Mike: What is your favourite piece of advice you have ever been given?
Sonja: Keep your mouth shut and your ears open.
Mike: What gives you a reason to get out of bed everyday or get to an early set?
Sonja: Because I still enjoy my job.
Mike: What profession other than your own would you like to attempt?
Sonja: I wanted to be a Marine Biologist.
Mike: Which job in the industry would you do if it wasn’t your own?
Sonja: I’d like to be a director.
Mike: Which general profession in life would you never like to do?
Sonja: Cleaning out the bins on a film set.
Mike: If you could work with one person living or dead, who would it be?
Sonja: The Coen Brothers.
Mike: What is a book that everyone you think should read?
Sonja: The Night Circus.
Mike: If you ever won an Oscar, who would you thank?
Sonja: I would have to thank my father, because it was my father. He was the one all those years ago that wrote that line in my book.
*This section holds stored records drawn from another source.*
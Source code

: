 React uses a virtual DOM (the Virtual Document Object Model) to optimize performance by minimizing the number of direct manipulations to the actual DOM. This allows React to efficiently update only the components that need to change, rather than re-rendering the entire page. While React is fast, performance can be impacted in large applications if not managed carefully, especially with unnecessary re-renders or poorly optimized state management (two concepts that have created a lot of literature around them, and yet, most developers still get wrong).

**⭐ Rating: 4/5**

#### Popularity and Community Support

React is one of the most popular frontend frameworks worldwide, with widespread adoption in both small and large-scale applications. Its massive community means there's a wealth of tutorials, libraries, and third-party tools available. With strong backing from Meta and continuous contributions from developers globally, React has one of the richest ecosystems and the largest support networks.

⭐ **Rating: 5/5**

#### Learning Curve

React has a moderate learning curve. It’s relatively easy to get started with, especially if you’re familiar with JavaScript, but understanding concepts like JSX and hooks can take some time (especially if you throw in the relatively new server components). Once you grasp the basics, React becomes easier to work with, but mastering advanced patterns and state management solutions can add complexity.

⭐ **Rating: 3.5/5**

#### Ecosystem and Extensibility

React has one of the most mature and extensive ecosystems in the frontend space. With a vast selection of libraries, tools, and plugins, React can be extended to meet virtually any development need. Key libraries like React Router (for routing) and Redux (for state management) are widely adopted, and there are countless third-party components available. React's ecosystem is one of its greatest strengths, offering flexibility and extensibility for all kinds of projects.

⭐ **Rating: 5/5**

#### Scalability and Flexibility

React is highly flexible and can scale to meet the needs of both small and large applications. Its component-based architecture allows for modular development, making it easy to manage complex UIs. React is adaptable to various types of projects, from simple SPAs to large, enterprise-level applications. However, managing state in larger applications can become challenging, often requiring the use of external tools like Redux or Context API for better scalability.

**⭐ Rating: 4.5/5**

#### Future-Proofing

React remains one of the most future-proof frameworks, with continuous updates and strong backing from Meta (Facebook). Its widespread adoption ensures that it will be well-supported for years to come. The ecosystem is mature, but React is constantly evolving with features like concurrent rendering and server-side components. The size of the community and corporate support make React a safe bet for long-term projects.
And it was my father that realised that I had some sort of talent and that I would probably go into the film industry even though I probably didn’t know that yet.
Mike: Do you have anything to say about promoting the British Film Designers Guild for any art department juniors that are listening.
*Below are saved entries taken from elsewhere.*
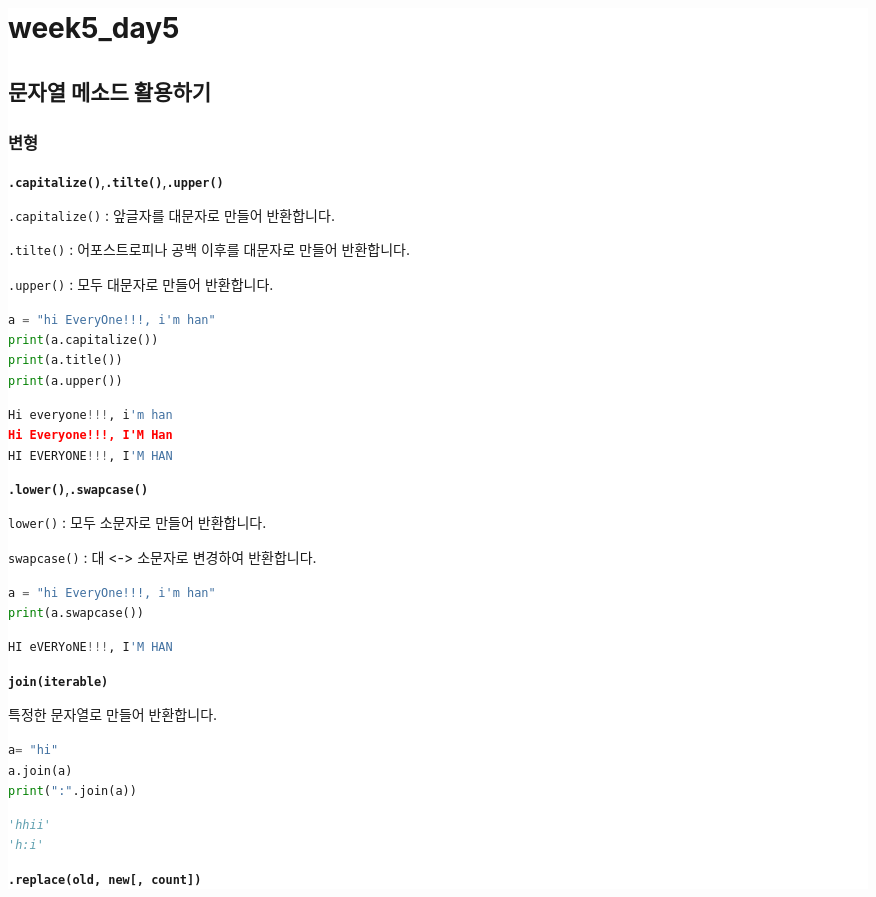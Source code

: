 # week5_day5

## 문자열 메소드 활용하기

### 변형

**`.capitalize()`**,**`.tilte()`**,**`.upper()`**

`.capitalize()` : 앞글자를 대문자로 만들어 반환합니다.

`.tilte()` : 어포스트로피나 공백 이후를 대문자로 만들어 반환합니다.

`.upper()` : 모두 대문자로 만들어 반환합니다.

```python
a = "hi EveryOne!!!, i'm han"
print(a.capitalize())
print(a.title())
print(a.upper())
```

```python
Hi everyone!!!, i'm han
Hi Everyone!!!, I'M Han
HI EVERYONE!!!, I'M HAN
```

**`.lower()`**,**`.swapcase()`**

`lower()` : 모두 소문자로 만들어 반환합니다.

`swapcase()` : 대 <-> 소문자로 변경하여 반환합니다.

```python
a = "hi EveryOne!!!, i'm han"
print(a.swapcase())
```

```python
HI eVERYoNE!!!, I'M HAN
```

**`join(iterable)`**

특정한 문자열로 만들어 반환합니다.

```python
a= "hi"
a.join(a)
print(":".join(a))
```

```python
'hhii'
'h:i'
```

**`.replace(old, new[, count])`**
Sonja: If anybody is listening who is an art department junior, or indeed if you are in the third year at University or if you would be classed as an affiliate, if you have an affiliates grade that you can join then I thoroughly recommend that you join it because the British Film Designers Guild is for excellence and as I always say, all those people who are at University now or who are going to goto University. All the people that want to join but may not want to go toUniversity but want to get into the film industry, they are the future. In 10/12 years they will be me and I always feel it is very important to nurture those people because they are the future of the film Industry. I’m now, I’m working now but I would have done my time. And I’m not about the future I am about harnessing the future, and introducing the future and making it a great future.